Escrita e encenada por Rita Bento dos Reis, “Intranquillités – Suite pour âmes perdues” tem, no papel principal, a atriz luso-luxemburguesa Hana Sofia Lopes, que dá vida a Lena, filha de imigrantes portugueses no Luxemburgo.

Tal como no diário ficcional de Bernardo Soares, a personagem de Lena trabalha como secretária, mas numa empresa de gestão financeira luxemburguesa. E, tal como muitos imigrantes, questiona-se sobre a sua identidade, dividida entre o Luxemburgo e Portugal, acabando por descobrir em Fernando Pessoa a resposta para muitas das suas questões existenciais.

“É essa a força da arte e da literatura, e esse é um dos temas da peça. Pessoas, em particular mulheres, que vivem vidas monótonas, e que encontram na arte uma libertação, através da voz de outras pessoas”, disse à Lusa a autora e encenadora, Rita Bento dos Reis.

Mas enquanto Bernardo Soares escrevia as suas reflexões em papel, Lena faz ‘podcasts’, uma espécie de diário áudio em que fala dos livros que está a ler, incluindo o “Livro do Desassossego”.

Lena é inspirada em vários portugueses a viver no Luxemburgo. “São pessoas com uma vivência multicultural e multilingue, e isso reflete-se às vezes negativamente e, outras vezes, positivamente nas suas vidas”, explicou a encenadora, ela própria filha de pais portugueses que se fixaram no Grão-Ducado quando tinha nove anos.

O multilinguismo é outro dos temas da peça, a começar pela frase pessoana “A minha pátria é a língua portuguesa”.

“Essa frase é abordada na peça, e é uma frase que cansa a personagem de Lena, por ser usada a torto e a direito. Para ela, a pátria dela não é a língua portuguesa, é a língua das pequenas coisas, do quotidiano, mas ao longo da peça vai redescobrir a língua de Pessoa e vai-se aproximar da língua materna”, antecipou a encenadora.

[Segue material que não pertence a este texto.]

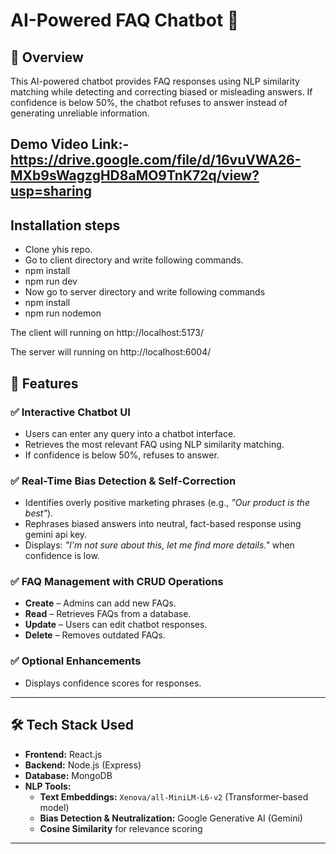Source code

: # AI-Powered FAQ Chatbot 🤖

## 📌 Overview
This AI-powered chatbot provides FAQ responses using NLP similarity matching while detecting and correcting biased or misleading answers. If confidence is below 50%, the chatbot refuses to answer instead of generating unreliable information.


**Demo Video Link:-** https://drive.google.com/file/d/16vuVWA26-MXb9sWagzgHD8aMO9TnK72q/view?usp=sharing
---

## Installation steps

- Clone yhis repo.
- Go to client directory and write following commands.
- npm install
- npm run dev
- Now go to server directory and write following commands
- npm install
- npm run nodemon

The client will running on http://localhost:5173/

The server will running on http://localhost:6004/


## 🚀 Features
### ✅ Interactive Chatbot UI
- Users can enter any query into a chatbot interface.
- Retrieves the most relevant FAQ using NLP similarity matching.
- If confidence is below 50%, refuses to answer.

### ✅ Real-Time Bias Detection & Self-Correction
- Identifies overly positive marketing phrases (e.g., _"Our product is the best"_).
- Rephrases biased answers into neutral, fact-based response using gemini api key.
- Displays: _"I'm not sure about this, let me find more details."_ when confidence is low.

### ✅ FAQ Management with CRUD Operations
- **Create** – Admins can add new FAQs.
- **Read** – Retrieves FAQs from a database.
- **Update** – Users can edit chatbot responses.
- **Delete** – Removes outdated FAQs.

### ✅ Optional Enhancements
- Displays confidence scores for responses.

---

## 🛠️ Tech Stack Used
- **Frontend:** React.js
- **Backend:** Node.js (Express)
- **Database:** MongoDB
- **NLP Tools:**
  - **Text Embeddings:** `Xenova/all-MiniLM-L6-v2` (Transformer-based model)
  - **Bias Detection & Neutralization:** Google Generative AI (Gemini)
  - **Cosine Similarity** for relevance scoring

---
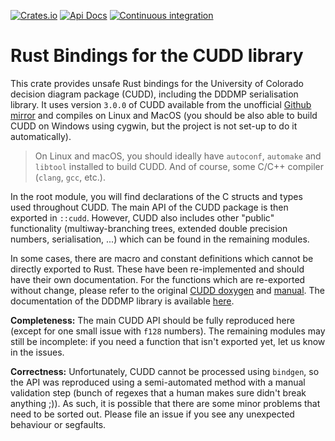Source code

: [![Crates.io](https://img.shields.io/crates/v/cudd-sys?style=flat-square)](https://crates.io/crates/cudd-sys)
[![Api Docs](https://img.shields.io/badge/docs-api-yellowgreen?style=flat-square)](https://docs.rs/cudd-sys/)
[![Continuous integration](https://img.shields.io/github/workflow/status/pclewis/cudd-sys/build?style=flat-square)](https://github.com/pclewis/cudd-sys/actions?query=workflow%3Abuild)

# Rust Bindings for the CUDD library

This crate provides unsafe Rust bindings for the University of Colorado decision diagram
package (CUDD), including the DDDMP serialisation library. It uses version `3.0.0` of CUDD
available from the unofficial [Github mirror](https://github.com/ivmai/cudd) and compiles on
Linux and MacOS (you should be also able to build CUDD on Windows using cygwin, but the project
is not set-up to do it automatically).

> On Linux and macOS, you should ideally have `autoconf`, `automake` and `libtool` installed to build CUDD. And of course, some C/C++ compiler (`clang`, `gcc`, etc.).

In the root module, you will find declarations of the C structs and types used
throughout CUDD. The main API of the CUDD package is then exported in `::cudd`. However,
CUDD also includes other "public" functionality (multiway-branching trees, extended
double precision numbers, serialisation, ...) which can be found in the remaining modules.

In some cases, there are macro and constant definitions which cannot be directly exported
to Rust. These have been re-implemented and should have their own documentation.
For the functions which are re-exported without change, please refer to the original
[CUDD doxygen](https://add-lib.scce.info/assets/doxygen-cudd-documentation/) and
[manual](https://add-lib.scce.info/assets/documents/cudd-manual.pdf). The documentation
of the DDDMP library is available
[here](https://www.cs.rice.edu/~lm30/RSynth/CUDD/dddmp/doc/dddmpExt.html).

**Completeness:** The main CUDD API should be fully reproduced here (except for one small
issue with `f128` numbers). The remaining modules may still be incomplete: if you need
a function that isn't exported yet, let us know in the issues.

**Correctness:** Unfortunately, CUDD cannot be processed using `bindgen`, so the API was
reproduced using a semi-automated method with a manual validation step (bunch of regexes
that a human makes sure didn't break anything ;)). As such, it is possible that there
are some minor problems that need to be sorted out. Please file an issue if you see any
unexpected behaviour or segfaults.
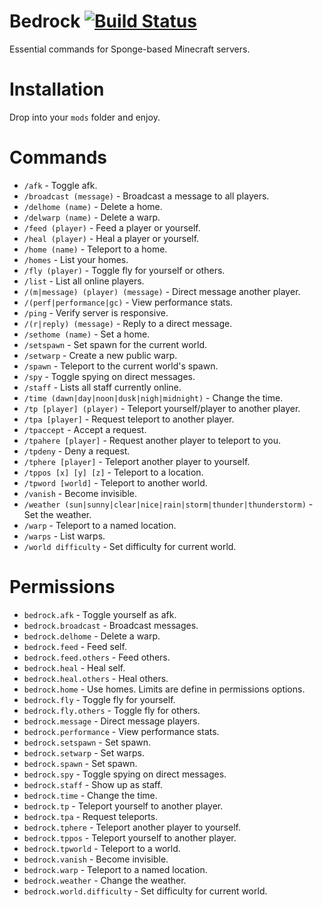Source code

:# Bedrock [![Build Status](https://api.travis-ci.org/prism/Bedrock.png)](https://travis-ci.org/prism/Bedrock/)

Essential commands for Sponge-based Minecraft servers.

# Installation

Drop into your `mods` folder and enjoy.

# Commands

- `/afk` - Toggle afk.
- `/broadcast (message)` - Broadcast a message to all players.
- `/delhome (name)` - Delete a home.
- `/delwarp (name)` - Delete a warp.
- `/feed (player)` - Feed a player or yourself.
- `/heal (player)` - Heal a player or yourself.
- `/home (name)` - Teleport to a home.
- `/homes` - List your homes.
- `/fly (player)` - Toggle fly for yourself or others.
- `/list` - List all online players.
- `/(m|message) (player) (message)` - Direct message another player.
- `/(perf|performance|gc)` - View performance stats.
- `/ping` - Verify server is responsive.
- `/(r|reply) (message)` - Reply to a direct message.
- `/sethome (name)` - Set a home.
- `/setspawn` - Set spawn for the current world.
- `/setwarp` - Create a new public warp.
- `/spawn` - Teleport to the current world's spawn.
- `/spy` - Toggle spying on direct messages.
- `/staff` - Lists all staff currently online.
- `/time (dawn|day|noon|dusk|nigh|midnight)` - Change the time.
- `/tp [player] (player)` - Teleport yourself/player to another player.
- `/tpa [player]` - Request teleport to another player.
- `/tpaccept` - Accept a request.
- `/tpahere [player]` - Request another player to teleport to you.
- `/tpdeny` - Deny a request.
- `/tphere [player]` - Teleport another player to yourself.
- `/tppos [x] [y] [z]` - Teleport to a location.
- `/tpword [world]` - Teleport to another world.
- `/vanish` - Become invisible.
- `/weather (sun|sunny|clear|nice|rain|storm|thunder|thunderstorm)` - Set the weather.
- `/warp` - Teleport to a named location.
- `/warps` - List warps.
- `/world difficulty` - Set difficulty for current world.

# Permissions

- `bedrock.afk` - Toggle yourself as afk.
- `bedrock.broadcast` - Broadcast messages.
- `bedrock.delhome` - Delete a warp.
- `bedrock.feed` - Feed self.
- `bedrock.feed.others` - Feed others.
- `bedrock.heal` - Heal self.
- `bedrock.heal.others` - Heal others.
- `bedrock.home` - Use homes. Limits are define in permissions options.
- `bedrock.fly` - Toggle fly for yourself.
- `bedrock.fly.others` - Toggle fly for others.
- `bedrock.message` - Direct message players.
- `bedrock.performance` - View performance stats.
- `bedrock.setspawn` - Set spawn.
- `bedrock.setwarp` - Set warps.
- `bedrock.spawn` - Set spawn.
- `bedrock.spy` - Toggle spying on direct messages.
- `bedrock.staff` - Show up as staff.
- `bedrock.time` - Change the time.
- `bedrock.tp` - Teleport yourself to another player.
- `bedrock.tpa` - Request teleports.
- `bedrock.tphere` - Teleport another player to yourself.
- `bedrock.tppos` - Teleport yourself to another player.
- `bedrock.tpworld` - Teleport to a world.
- `bedrock.vanish` - Become invisible.
- `bedrock.warp` - Teleport to a named location.
- `bedrock.weather` - Change the weather.
- `bedrock.world.difficulty` - Set difficulty for current world.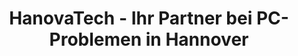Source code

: ---
title: HanovaTech - Ihr Partner bei PC-Problemen in Hannover
description: IT Beratung, PC Reparatur, PC/Server Aufbau, Datenrettung,
  Betriebssytem & Systemumstellung, Private Cloud... und viels mehr! Wir
  digitaliseren Hannover!
heroHeading: 🚨 PC-Probleme oder Datenverlust?
heroDescription: Wir helfen Ihnen in der Not schnell und unkompliziert weiter!
  Schreiben Sie uns über unsere Formulare oder rufen Sie uns direkt an.
services:
  - name: PC-Reparatur
    description: Probleme mit Ihrem PC? Wir helfen Ihnen!
    url: /repair/pc-reparatur
    formUrl: /repair/kontakt/pc-reparatur
    icon: <path stroke-linecap="round" stroke-linejoin="round" d="M9 17.25v1.007a3 3
      0 01-.879 2.122L7.5 21h9l-.621-.621A3 3 0 0115 18.257V17.25m6-12V15a2.25
      2.25 0 01-2.25 2.25H5.25A2.25 2.25 0 013 15V5.25m18 0A2.25 2.25 0 0018.75
      3H5.25A2.25 2.25 0 003 5.25m18 0V12a2.25 2.25 0 01-2.25 2.25H5.25A2.25
      2.25 0 013 12V5.25" />
  - name: Laptop Reparatur
    description: Auch bei Problemen mit Ihrem Laptop stehen wir Ihnen zur Seite
    url: /repair/laptop-reparatur
    formUrl: /repair/kontakt/laptop-reparatur/
    icon: <path stroke-linecap="round" stroke-linejoin="round" d="M11.42 15.17L17.25
      21A2.652 2.652 0 0021 17.25l-5.877-5.877M11.42
      15.17l2.496-3.03c.317-.384.74-.626 1.208-.766M11.42 15.17l-4.655
      5.653a2.548 2.548 0 11-3.586-3.586l6.837-5.63m5.108-.233c.55-.164
      1.163-.188 1.743-.14a4.5 4.5 0 004.486-6.336l-3.276 3.277a3.004 3.004 0
      01-2.25-2.25l3.276-3.276a4.5 4.5 0 00-6.336 4.486c.091 1.076-.071
      2.264-.904 2.95l-.102.085m-1.745 1.437L5.909 7.5H4.5L2.25 3.75l1.5-1.5L7.5
      4.5v1.409l4.26 4.26m-1.745 1.437l1.745-1.437m6.615 8.206L15.75 15.75M4.867
      19.125h.008v.008h-.008v-.008z" />
  - name: MacBook Reparatur
    description: Wir reparieren Ihr MacBook schnell und zuverlässig
    url: /repair/macbook-reparatur
    formUrl: /repair/kontakt/laptop-reparatur
    icon: <path stroke-linecap="round" stroke-linejoin="round" d="M13.5 21v-7.5a.75.75 0 0 1 .75-.75h3a.75.75 0 0 1 .75.75V21m-4.5 0H2.36m11.14 0H18m0 0h3.64m-1.39 0V9.349M3.75 21V9.349m0 0a3.001 3.001 0 0 0 3.75-.615A2.993 2.993 0 0 0 9.75 9.75c.896 0 1.7-.393 2.25-1.016a2.993 2.993 0 0 0 2.25 1.016c.896 0 1.7-.393 2.25-1.015a3.001 3.001 0 0 0 3.75.614m-16.5 0a3.004 3.004 0 0 1-.621-4.72l1.189-1.19A1.5 1.5 0 0 1 5.378 3h13.243a1.5 1.5 0 0 1 1.06.44l1.19 1.189a3 3 0 0 1-.621 4.72M6.75 18h3.75a.75.75 0 0 0 .75-.75V13.5a.75.75 0 0 0-.75-.75H6.75a.75.75 0 0 0-.75.75v3.75c0 .414.336.75.75.75Z" />
  - name: Datenrettung
    description: Wir holen Verlorene Daten für Sie zurück
    url: /repair/datenrettung
    formUrl: /repair/kontakt/datenrettung
    icon: <path stroke-linecap="round" stroke-linejoin="round" d="M9 15L3 9m0
      0l6-6M3 9h12a6 6 0 010 12h-3" />
  - name: Kaufberatung
    description: Wir finden den passenden PC oder Laptop
    url: /repair/pc-kaufen
    formUrl: /repair/kontakt/pc-kaufen
    icon: <path stroke-linecap="round" stroke-linejoin="round" d="M8.25 3v1.5M4.5
      8.25H3m18 0h-1.5M4.5 12H3m18 0h-1.5m-15 3.75H3m18 0h-1.5M8.25 19.5V21M12
      3v1.5m0 15V21m3.75-18v1.5m0 15V21m-9-1.5h10.5a2.25 2.25 0
      002.25-2.25V6.75a2.25 2.25 0 00-2.25-2.25H6.75A2.25 2.25 0 004.5
      6.75v10.5a2.25 2.25 0 002.25 2.25zm.75-12h9v9h-9v-9z" />
---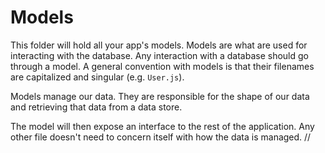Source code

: # Models

This folder will hold all your app's models. Models are what are used for interacting with the database. Any interaction with a database should go through a model. A general convention with models is that their filenames are capitalized and singular (e.g. `User.js`).

Models manage our data. They are responsible for the shape of our data and retrieving that data from a data store.

The model will then expose an interface to the rest of the application. Any other file doesn't need to concern itself with how the data is managed.
//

A peça é a grande aposta do Teatro de Esch nesta temporada, numa altura em que se assinalam os 130 anos do nascimento de Fernando Pessoa, e para Rita Bento dos Reis, o poeta, que foi educado na África do Sul, tem muitos pontos de contacto com a situação dos imigrantes e lusodescedentes.

“Pessoa enquadra-se muito bem nesta temática, porque ele também era multilingue e aprendeu português como autodidata, e ao voltar a Portugal passou a ter uma relação de questionamento com a língua, quase de cirurgião”, defendeu a encenadora, que considera que o questionamento existencial do poeta português continua a dar resposta a muitos leitores.

Para a autora e encenadora, ela própria atriz, o facto de falar várias línguas permite igualmente “uma liberdade e uma abertura muito grande”.

Rita Bento dos Reis, que chegou ao Luxemburgo com nove anos, estudou na Escola Europeia e formou-se em Arte Dramática no Conservatório Royal de Liège, tendo feito um mestrado em teatro na Universidade de Point Park, em Pittsburgh (EUA).

A atriz lusodescendente Hana Sofia Lopes estreou-se em 2011 na primeira ‘sitcom’ luxemburguesa, “Weemseesdet” (“Olha Quem Fala”), e participou em várias séries e telenovelas em Portugal, incluindo “Filhos do Rock”, na RTP, e “Coração d’Ouro”, na SIC.

A peça, que conta ainda com o ator francês Denis Jousselin no papel de Bernardo Soares, estreia hoje no Teatro de Esch, no Sul do país, tendo mais duas representações nos dias 17 e 18 de novembro.